Sur la régularité du jugement :
2. Lorsque le juge, saisi d'un litige engagé sur le terrain de la responsabilité contractuelle, est conduit à constater, le cas échéant d'office, la nullité du contrat, les cocontractants peuvent poursuivre le litige qui les oppose en invoquant des moyens tirés de l'enrichissement sans cause que l'application du contrat frappé de nullité a apporté à l'un d'eux ou de la faute consistant, pour l'un d'eux, à avoir passé un contrat nul, bien que ces moyens, qui ne sont pas d'ordre public, reposent sur des causes juridiques nouvelles.
3. Si la société Ceroni avait fondé initialement sa demande sur la responsabilité contractuelle de la commune de Rochetaillée-sur-Saône, elle a ensuite relevé, en réponse à l'argument de la commune selon lequel elle n'avait signé aucun contrat écrit, qu'elle ne saurait subir un préjudice du fait que la commune n'a pas respecté la procédure de passation adéquate. Elle doit ainsi être regardée comme s'étant placée, à titre subsidiaire, sur le terrain de la responsabilité extra-contractuelle de la commune de Rochetaillée-sur-Saône. Par suite, celle-ci n'est pas fondée à soutenir que les premiers juges auraient fait droit à des conclusions non soulevées.
4. Pour le surplus, en critiquant les motifs ayant conduit le tribunal administratif de Lyon à la condamner à indemniser la société Ceroni, la commune de Rochetaillée-sur-Saône conteste non la régularité du jugement mais son bien-fondé.

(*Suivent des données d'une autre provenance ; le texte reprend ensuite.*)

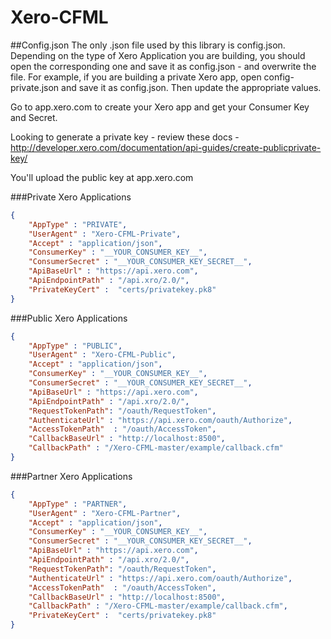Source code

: Xero-CFML
=========

##Config.json
The only .json file used by this library is config.json.  Depending on the type of Xero Application you are building, you should open the corresponding one and save it as config.json - and overwrite the file.  For example, if you are building a private Xero app, open config-private.json and save it as config.json.  Then update the appropriate values.  

Go to app.xero.com to create your Xero app and get your Consumer Key and Secret.

Looking to generate a private key - review these docs - http://developer.xero.com/documentation/api-guides/create-publicprivate-key/

You'll upload the public key at app.xero.com

###Private Xero Applications

```json
{ 
	"AppType" : "PRIVATE",
	"UserAgent" : "Xero-CFML-Private",
	"Accept" : "application/json", 
	"ConsumerKey" : "__YOUR_CONSUMER_KEY__",
	"ConsumerSecret" : "__YOUR_CONSUMER_KEY_SECRET__",
	"ApiBaseUrl" : "https://api.xero.com",
	"ApiEndpointPath" : "/api.xro/2.0/",
	"PrivateKeyCert" :  "certs/privatekey.pk8"
}
```

###Public Xero Applications

```json
{ 
	"AppType" : "PUBLIC",
	"UserAgent" : "Xero-CFML-Public",
	"Accept" : "application/json", 
	"ConsumerKey" : "__YOUR_CONSUMER_KEY__",
	"ConsumerSecret" : "__YOUR_CONSUMER_KEY_SECRET__",
	"ApiBaseUrl" : "https://api.xero.com",
	"ApiEndpointPath" : "/api.xro/2.0/",
	"RequestTokenPath": "/oauth/RequestToken",
	"AuthenticateUrl" : "https://api.xero.com/oauth/Authorize",
	"AccessTokenPath"  : "/oauth/AccessToken",
	"CallbackBaseUrl" : "http://localhost:8500",
	"CallbackPath" : "/Xero-CFML-master/example/callback.cfm"
}
```

###Partner Xero Applications

```json
{ 
	"AppType" : "PARTNER",
	"UserAgent" : "Xero-CFML-Partner",
	"Accept" : "application/json", 
	"ConsumerKey" : "__YOUR_CONSUMER_KEY__",
	"ConsumerSecret" : "__YOUR_CONSUMER_KEY_SECRET__",
	"ApiBaseUrl" : "https://api.xero.com",
	"ApiEndpointPath" : "/api.xro/2.0/",
	"RequestTokenPath": "/oauth/RequestToken",
	"AuthenticateUrl" : "https://api.xero.com/oauth/Authorize",
	"AccessTokenPath"  : "/oauth/AccessToken",
	"CallbackBaseUrl" : "http://localhost:8500",
	"CallbackPath" : "/Xero-CFML-master/example/callback.cfm",
	"PrivateKeyCert" :  "certs/privatekey.pk8"
}
```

Sur les conclusions dirigées contre la commune de Rochetaillée-sur-Saône :
5. Aux termes de l'article L. 511-3 du code de la construction et de l'habitation : " En cas de péril imminent, le maire, après avertissement adressé au propriétaire, demande à la juridiction administrative compétente la nomination d'un expert qui, dans les vingt-quatre heures qui suivent sa nomination, examine les bâtiments, dresse constat de l'état des bâtiments mitoyens et propose des mesures de nature à mettre fin à l'imminence du péril s'il la constate./ Si le rapport de l'expert conclut à l'existence d'un péril grave et imminent, le maire ordonne les mesures provisoires nécessaires pour garantir la sécurité, notamment, l'évacuation de l'immeuble./ Dans le cas où ces mesures n'auraient pas été exécutées dans le délai imparti, le maire les fait exécuter d'office. En ce cas, le maire agit en lieu et place des propriétaires, pour leur compte et à leurs frais. ". Aux termes de l'article L. 511-4 du même code : " Les frais de toute nature, avancés par la commune lorsqu'elle s'est substituée aux propriétaires ou copropriétaires défaillants, en application des dispositions des articles L. 511-2 et L. 511-3, sont recouvrés comme en matière de contributions directes. " Il résulte de ces dispositions que les frais engagés pour mettre fin à l'imminence du désordre affectant un bâtiment sont en principe à la charge du propriétaire de l'immeuble, que les travaux aient été exécutés à l'initiative de ce dernier ou d'office par la commune.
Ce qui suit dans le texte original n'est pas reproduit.